Fascynuje mnie człowiek. Człowiek jako tajemnica. No bo niby znasz kogoś tyle lat, wydaje się, że na wylot, a tu ni z gruchy, ni z piertuchy... niespodzianka. Jest też tyle przedziwnych rzeczy w człowieku, np. cały świat sprzeczności w jednym worku. Weźmy choćby ludzką ambiwalentność... Niby człowiek to całość, choć o antropologię możemy się spierać, to odbieramy wrażenia i przeżywamy je całym sobą. Okazuje się jednak, że są takie rzeczywistości, które przeżywamy dwojako, jakby było nas w nas dwóch zupełnie innych ktosiów. To tak, jakby jakiś człowiek wielkich gabarytów wszedł do bardzo ciasnego pomieszczenia i schylając się po klucze, które mu wypadły, zaklinował się tak, że zadnią częścią ciała przywarł do gorącego kaloryfera, a spłaszczonym nosem dotykał zimnej szyby. W ten sposób jeden i ten sam pokój dostarcza mu przeciwstawnych wrażeń: gorąco i zimno.

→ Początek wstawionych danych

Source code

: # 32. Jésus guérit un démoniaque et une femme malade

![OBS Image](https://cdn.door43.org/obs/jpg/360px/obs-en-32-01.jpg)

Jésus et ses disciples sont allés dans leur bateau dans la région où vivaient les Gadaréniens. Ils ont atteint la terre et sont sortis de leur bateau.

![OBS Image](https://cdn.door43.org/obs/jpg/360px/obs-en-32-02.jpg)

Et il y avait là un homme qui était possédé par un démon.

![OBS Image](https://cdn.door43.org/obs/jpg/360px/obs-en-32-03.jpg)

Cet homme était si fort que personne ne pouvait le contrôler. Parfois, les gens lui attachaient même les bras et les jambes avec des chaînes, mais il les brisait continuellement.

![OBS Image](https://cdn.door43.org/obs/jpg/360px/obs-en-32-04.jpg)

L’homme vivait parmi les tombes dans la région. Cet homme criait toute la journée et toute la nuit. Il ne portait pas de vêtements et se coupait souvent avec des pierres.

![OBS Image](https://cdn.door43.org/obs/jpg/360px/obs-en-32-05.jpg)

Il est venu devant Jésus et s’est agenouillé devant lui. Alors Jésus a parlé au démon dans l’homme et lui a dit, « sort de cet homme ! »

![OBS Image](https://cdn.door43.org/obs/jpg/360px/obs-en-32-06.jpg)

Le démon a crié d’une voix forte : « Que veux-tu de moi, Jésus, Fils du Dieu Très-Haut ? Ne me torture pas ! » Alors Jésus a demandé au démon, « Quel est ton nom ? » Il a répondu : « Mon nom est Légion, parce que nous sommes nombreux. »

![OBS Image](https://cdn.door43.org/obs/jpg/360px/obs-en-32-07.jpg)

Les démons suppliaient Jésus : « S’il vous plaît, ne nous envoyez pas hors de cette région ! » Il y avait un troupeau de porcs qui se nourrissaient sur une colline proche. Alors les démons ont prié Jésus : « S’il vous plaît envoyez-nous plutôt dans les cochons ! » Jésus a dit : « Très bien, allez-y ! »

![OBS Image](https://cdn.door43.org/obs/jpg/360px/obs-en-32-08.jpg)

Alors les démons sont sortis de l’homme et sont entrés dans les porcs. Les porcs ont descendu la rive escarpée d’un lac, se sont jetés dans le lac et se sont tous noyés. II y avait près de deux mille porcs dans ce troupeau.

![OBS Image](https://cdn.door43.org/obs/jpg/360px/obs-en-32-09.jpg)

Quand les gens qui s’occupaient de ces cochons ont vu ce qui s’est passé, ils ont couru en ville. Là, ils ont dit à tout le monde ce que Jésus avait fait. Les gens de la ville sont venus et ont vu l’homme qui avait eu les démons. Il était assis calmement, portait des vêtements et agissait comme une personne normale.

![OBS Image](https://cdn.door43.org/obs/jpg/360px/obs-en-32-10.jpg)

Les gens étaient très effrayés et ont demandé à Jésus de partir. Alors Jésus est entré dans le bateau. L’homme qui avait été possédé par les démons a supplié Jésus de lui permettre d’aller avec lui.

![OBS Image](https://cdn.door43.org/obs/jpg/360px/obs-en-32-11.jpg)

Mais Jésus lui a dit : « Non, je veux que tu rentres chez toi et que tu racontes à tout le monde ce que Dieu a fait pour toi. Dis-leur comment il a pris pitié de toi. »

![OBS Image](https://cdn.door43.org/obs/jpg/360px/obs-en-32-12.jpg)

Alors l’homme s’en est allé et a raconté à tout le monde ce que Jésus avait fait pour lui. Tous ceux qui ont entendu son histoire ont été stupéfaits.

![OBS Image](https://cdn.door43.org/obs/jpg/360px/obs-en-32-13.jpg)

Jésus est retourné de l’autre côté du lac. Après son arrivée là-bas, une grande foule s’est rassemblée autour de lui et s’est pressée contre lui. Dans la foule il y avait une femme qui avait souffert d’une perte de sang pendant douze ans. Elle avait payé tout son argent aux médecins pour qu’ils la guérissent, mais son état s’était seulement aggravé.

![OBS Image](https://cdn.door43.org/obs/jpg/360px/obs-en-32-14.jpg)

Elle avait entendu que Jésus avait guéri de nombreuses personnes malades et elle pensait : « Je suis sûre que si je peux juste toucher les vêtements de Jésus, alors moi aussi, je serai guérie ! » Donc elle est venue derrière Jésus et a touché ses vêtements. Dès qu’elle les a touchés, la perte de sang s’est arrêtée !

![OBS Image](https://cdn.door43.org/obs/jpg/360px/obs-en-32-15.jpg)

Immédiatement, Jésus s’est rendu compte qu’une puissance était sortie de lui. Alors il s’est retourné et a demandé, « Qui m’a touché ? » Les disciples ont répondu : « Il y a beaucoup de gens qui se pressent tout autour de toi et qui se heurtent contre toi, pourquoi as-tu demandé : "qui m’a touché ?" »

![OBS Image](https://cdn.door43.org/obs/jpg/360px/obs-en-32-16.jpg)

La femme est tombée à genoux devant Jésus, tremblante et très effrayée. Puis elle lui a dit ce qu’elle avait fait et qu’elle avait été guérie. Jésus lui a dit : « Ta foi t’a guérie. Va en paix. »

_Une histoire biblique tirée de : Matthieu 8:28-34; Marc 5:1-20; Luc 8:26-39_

Myślę, że każdy z nas ma tego mnóstwo. Ja przynajmniej tak mam. Weźmy np. Hyperion w Zatorze - przeraża mnie i fascynuje zarazem. Perwersyjna mina ukochanej podnieca mnie i niepokoi :) Bliskość matki potrafi mnie cieszyć i rodzić gniew. Kupa dziecka czasami rodzi obrzydzenie i ciekawość (Boże, co ono jadło??)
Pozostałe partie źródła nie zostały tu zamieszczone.